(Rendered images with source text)
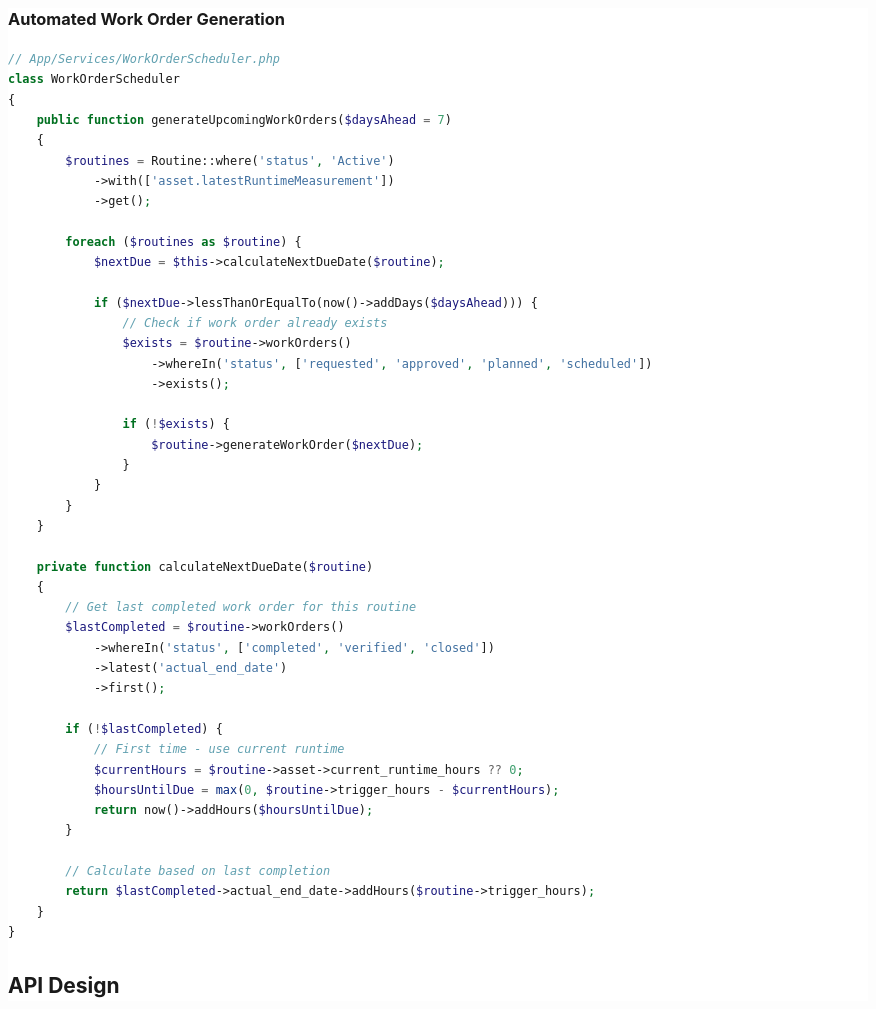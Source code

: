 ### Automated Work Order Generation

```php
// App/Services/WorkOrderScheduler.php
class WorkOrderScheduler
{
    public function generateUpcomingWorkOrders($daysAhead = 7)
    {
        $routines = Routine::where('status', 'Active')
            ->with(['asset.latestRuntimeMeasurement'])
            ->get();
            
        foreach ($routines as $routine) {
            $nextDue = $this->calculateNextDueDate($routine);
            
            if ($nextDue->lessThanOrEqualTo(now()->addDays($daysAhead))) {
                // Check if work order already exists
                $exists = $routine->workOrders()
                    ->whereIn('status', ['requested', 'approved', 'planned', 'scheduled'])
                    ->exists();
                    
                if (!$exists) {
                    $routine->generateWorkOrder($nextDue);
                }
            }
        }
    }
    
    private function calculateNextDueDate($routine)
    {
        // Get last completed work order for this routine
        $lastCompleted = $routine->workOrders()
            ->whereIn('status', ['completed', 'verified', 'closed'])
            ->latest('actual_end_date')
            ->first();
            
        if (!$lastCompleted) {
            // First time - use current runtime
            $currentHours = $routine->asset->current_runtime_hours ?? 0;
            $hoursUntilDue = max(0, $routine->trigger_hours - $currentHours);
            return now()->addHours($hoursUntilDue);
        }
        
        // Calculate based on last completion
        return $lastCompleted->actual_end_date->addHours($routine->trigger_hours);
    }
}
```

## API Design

▶ _What you will do_
Show every line above in which the word "function" is found.

▶ _Result of the exercise_
    public function generateUpcomingWorkOrders($daysAhead = 7)
    private function calculateNextDueDate($routine)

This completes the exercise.